**Instructions to follow**
Reproduce exactly the line that contains "Firstly, we need" and all lines that follow it in the records below, ending with the last one.

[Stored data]
......

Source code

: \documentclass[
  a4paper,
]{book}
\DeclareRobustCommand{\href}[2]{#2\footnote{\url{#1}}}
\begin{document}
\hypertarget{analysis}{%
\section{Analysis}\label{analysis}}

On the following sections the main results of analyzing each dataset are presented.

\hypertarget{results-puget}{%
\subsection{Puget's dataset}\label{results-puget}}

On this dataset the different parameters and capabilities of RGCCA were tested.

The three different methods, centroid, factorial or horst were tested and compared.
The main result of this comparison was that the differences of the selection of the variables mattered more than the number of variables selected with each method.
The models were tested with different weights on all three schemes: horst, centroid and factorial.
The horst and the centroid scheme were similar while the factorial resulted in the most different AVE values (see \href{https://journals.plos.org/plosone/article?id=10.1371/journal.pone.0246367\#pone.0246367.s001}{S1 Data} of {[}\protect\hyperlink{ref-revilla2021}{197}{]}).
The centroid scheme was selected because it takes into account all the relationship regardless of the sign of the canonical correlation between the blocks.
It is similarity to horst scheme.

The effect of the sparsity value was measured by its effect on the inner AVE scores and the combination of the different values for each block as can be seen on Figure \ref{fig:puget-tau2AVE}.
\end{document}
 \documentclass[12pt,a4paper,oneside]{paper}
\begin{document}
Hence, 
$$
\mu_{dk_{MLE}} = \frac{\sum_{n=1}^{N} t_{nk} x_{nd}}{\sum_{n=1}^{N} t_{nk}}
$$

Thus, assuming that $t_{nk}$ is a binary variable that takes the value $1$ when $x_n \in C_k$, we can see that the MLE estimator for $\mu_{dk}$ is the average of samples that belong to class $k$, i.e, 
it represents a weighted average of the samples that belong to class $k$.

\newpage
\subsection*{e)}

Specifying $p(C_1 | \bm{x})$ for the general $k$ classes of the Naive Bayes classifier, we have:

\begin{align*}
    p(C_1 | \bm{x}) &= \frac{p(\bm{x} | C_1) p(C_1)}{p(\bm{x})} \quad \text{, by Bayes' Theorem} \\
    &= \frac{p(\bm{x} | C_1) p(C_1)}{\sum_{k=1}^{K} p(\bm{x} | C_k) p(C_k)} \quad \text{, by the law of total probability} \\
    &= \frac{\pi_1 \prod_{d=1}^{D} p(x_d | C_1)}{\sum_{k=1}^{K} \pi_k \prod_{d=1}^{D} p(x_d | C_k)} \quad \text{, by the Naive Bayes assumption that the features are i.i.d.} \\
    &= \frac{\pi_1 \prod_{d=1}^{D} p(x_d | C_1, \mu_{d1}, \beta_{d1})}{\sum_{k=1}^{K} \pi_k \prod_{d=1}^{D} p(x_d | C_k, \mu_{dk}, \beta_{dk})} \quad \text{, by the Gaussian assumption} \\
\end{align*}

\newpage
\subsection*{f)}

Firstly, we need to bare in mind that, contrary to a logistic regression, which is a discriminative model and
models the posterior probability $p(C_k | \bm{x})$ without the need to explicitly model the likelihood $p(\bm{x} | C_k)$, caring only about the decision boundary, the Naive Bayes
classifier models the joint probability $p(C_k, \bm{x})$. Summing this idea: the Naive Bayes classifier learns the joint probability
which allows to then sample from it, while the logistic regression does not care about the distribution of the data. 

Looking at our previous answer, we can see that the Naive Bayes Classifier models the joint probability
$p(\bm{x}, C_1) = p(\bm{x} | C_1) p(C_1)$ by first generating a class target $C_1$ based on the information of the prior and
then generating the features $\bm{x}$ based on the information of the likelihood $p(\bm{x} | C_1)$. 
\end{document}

......

**Exercise result**
Firstly, we need to bare in mind that, contrary to a logistic regression, which is a discriminative model and
models the posterior probability $p(C_k | \bm{x})$ without the need to explicitly model the likelihood $p(\bm{x} | C_k)$, caring only about the decision boundary, the Naive Bayes
classifier models the joint probability $p(C_k, \bm{x})$. Summing this idea: the Naive Bayes classifier learns the joint probability
which allows to then sample from it, while the logistic regression does not care about the distribution of the data. 

Looking at our previous answer, we can see that the Naive Bayes Classifier models the joint probability
$p(\bm{x}, C_1) = p(\bm{x} | C_1) p(C_1)$ by first generating a class target $C_1$ based on the information of the prior and
then generating the features $\bm{x}$ based on the information of the likelihood $p(\bm{x} | C_1)$. 
\end{document}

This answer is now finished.